** Opening Record extracts block **

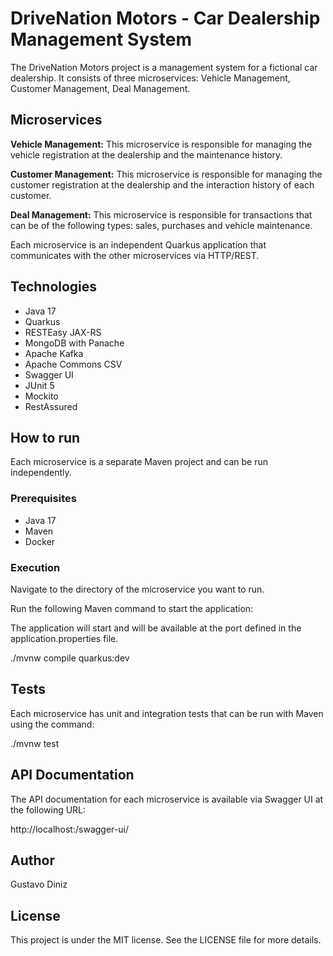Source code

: # DriveNation Motors - Car Dealership Management System

The DriveNation Motors project is a management system for a fictional car dealership. It consists of three microservices: Vehicle Management, Customer Management, Deal Management.

## Microservices

**Vehicle Management:** This microservice is responsible for managing the vehicle registration at the dealership and the maintenance history.

**Customer Management:** This microservice is responsible for managing the customer registration at the dealership and the interaction history of each customer.

**Deal Management:** This microservice is responsible for transactions that can be of the following types: sales, purchases and vehicle maintenance.

Each microservice is an independent Quarkus application that communicates with the other microservices via HTTP/REST.

## Technologies

- Java 17
- Quarkus
- RESTEasy JAX-RS
- MongoDB with Panache
- Apache Kafka
- Apache Commons CSV
- Swagger UI
- JUnit 5
- Mockito
- RestAssured

## How to run

Each microservice is a separate Maven project and can be run independently.

### Prerequisites

- Java 17
- Maven
- Docker

### Execution

Navigate to the directory of the microservice you want to run.

Run the following Maven command to start the application:

The application will start and will be available at the port defined in the application.properties file.

./mvnw compile quarkus:dev

## Tests

Each microservice has unit and integration tests that can be run with Maven using the command:

./mvnw test

## API Documentation

The API documentation for each microservice is available via Swagger UI at the following URL:

http://localhost:<port>/swagger-ui/

## Author

Gustavo Diniz

## License

This project is under the MIT license. See the LICENSE file for more details.
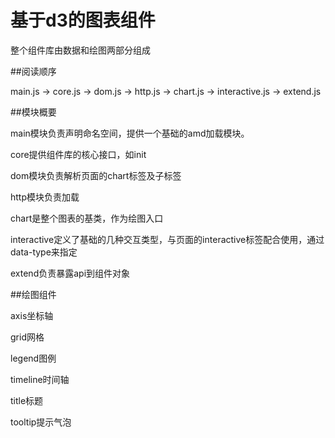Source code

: # 基于d3的图表组件


整个组件库由数据和绘图两部分组成


##阅读顺序

main.js -> core.js -> dom.js -> http.js -> chart.js -> interactive.js -> extend.js

##模块概要

main模块负责声明命名空间，提供一个基础的amd加载模块。

core提供组件库的核心接口，如init

dom模块负责解析页面的chart标签及子标签

http模块负责加载

chart是整个图表的基类，作为绘图入口

interactive定义了基础的几种交互类型，与页面的interactive标签配合使用，通过data-type来指定

extend负责暴露api到组件对象

##绘图组件

axis坐标轴

grid网格

legend图例

timeline时间轴

title标题

tooltip提示气泡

** Closing Record extracts block **

> Prompt: Among the lines of the records, copy out each one that contains the word "Motors".

> Response:
: # DriveNation Motors - Car Dealership Management System
The DriveNation Motors project is a management system for a fictional car dealership. It consists of three microservices: Vehicle Management, Customer Management, Deal Management.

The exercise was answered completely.